Nov 07 18:33:34 machine-shoot--local--local-local-7d9f7-6t74v systemd[1]: Starting System Logging Service...
Nov 07 18:33:35 machine-shoot--local--local-local-7d9f7-6t74v systemd[1]: Started System Logging Service.
root@machine-shoot--local--local-local-7d9f7-6t74v:/# journalctl -xe -u syslog.socket
-- Journal begins at Tue 2023-11-07 17:57:10 UTC, ends at Tue 2023-11-07 18:38:54 UTC. --
Nov 07 18:33:32 machine-shoot--local--local-local-7d9f7-6t74v systemd[1]: syslog.socket: Socket service syslog.service not loaded, refusing.
Nov 07 18:33:32 machine-shoot--local--local-local-7d9f7-6t74v systemd[1]: Failed to listen on Syslog Socket.
plkokanov commented 1 year ago

I have identified the reason for the error. Syslog logging on linux is comprised of a couple of components. The ones which are relevant for this issue are the following systemd units:

On the ubuntu OSes used for the shoot nodes in the E2E tests syslog.socket is not active by default and rsyslog.service and syslog.service do not exist. These get installed by the test code here: https://github.com/gardener/gardener-extension-shoot-rsyslog-relp/blob/36e7cd20441974b56a85dd89804fe42fdd772942/test/e2e/create_enabled_hibernate_reconcile_delete_test.go#L35-L36 The rsyslog.service unit is installed in a deactivated state before the syslog.service symlink is created.
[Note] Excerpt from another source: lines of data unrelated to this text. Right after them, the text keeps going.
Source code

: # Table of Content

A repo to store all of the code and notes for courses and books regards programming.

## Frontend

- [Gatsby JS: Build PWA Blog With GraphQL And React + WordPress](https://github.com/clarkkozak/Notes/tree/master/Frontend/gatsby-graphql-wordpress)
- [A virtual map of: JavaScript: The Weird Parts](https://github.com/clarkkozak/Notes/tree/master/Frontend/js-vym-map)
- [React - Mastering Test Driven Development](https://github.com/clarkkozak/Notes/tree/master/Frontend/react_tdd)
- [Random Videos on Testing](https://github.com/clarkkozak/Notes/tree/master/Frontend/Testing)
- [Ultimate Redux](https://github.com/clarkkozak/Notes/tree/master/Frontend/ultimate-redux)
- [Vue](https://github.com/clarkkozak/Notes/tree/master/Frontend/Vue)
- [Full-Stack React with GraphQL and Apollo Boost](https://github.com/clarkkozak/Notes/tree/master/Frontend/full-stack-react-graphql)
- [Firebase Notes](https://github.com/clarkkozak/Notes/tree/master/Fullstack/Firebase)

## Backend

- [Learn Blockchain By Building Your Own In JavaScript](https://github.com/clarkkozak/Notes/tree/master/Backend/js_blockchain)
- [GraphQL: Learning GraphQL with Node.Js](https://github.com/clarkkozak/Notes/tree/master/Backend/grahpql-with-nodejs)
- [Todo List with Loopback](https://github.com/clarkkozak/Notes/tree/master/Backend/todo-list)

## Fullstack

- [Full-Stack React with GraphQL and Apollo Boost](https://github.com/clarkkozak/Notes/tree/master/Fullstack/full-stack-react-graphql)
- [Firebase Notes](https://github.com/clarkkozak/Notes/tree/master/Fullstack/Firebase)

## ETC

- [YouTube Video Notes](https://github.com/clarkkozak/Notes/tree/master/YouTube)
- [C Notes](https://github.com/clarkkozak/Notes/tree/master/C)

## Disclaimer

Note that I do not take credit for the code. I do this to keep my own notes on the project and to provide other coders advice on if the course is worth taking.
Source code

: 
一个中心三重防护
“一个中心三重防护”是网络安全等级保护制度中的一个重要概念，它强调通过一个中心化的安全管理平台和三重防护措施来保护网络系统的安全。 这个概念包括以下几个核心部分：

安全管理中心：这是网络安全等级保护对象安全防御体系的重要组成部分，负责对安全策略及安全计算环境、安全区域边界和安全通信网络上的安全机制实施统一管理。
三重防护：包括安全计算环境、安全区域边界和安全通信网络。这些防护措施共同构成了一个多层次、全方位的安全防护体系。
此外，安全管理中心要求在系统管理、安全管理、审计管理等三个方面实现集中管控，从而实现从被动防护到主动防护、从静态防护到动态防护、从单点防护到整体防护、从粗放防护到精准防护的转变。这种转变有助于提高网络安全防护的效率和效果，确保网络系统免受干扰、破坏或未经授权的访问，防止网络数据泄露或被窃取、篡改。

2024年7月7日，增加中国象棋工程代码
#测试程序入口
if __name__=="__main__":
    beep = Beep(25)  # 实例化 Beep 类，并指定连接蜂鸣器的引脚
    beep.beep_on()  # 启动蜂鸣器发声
This means that there is a chance for the following script to run before syslog.service exists: https://github.com/gardener/gardener-extension-shoot-rsyslog-relp/blob/36e7cd20441974b56a85dd89804fe42fdd772942/charts/internal/rsyslog-relp-configurator/templates/configmap.yaml#L48 This will start rsyslog.service, however it will also start the syslog.socket unit, which errors when syslog.service is missing. It then reaches the maximum number of restarts and remains in na failed state. An additional restart either of rsyslog.service or syslog.socket after the syslog.service symlink is created is required to fix the problems.

One way to solve this issue would be to wait for the syslog.service symlink to exist before configuring and restart rsyslog.service, or to continuously attempt to start rsyslog.service if it is not currently running.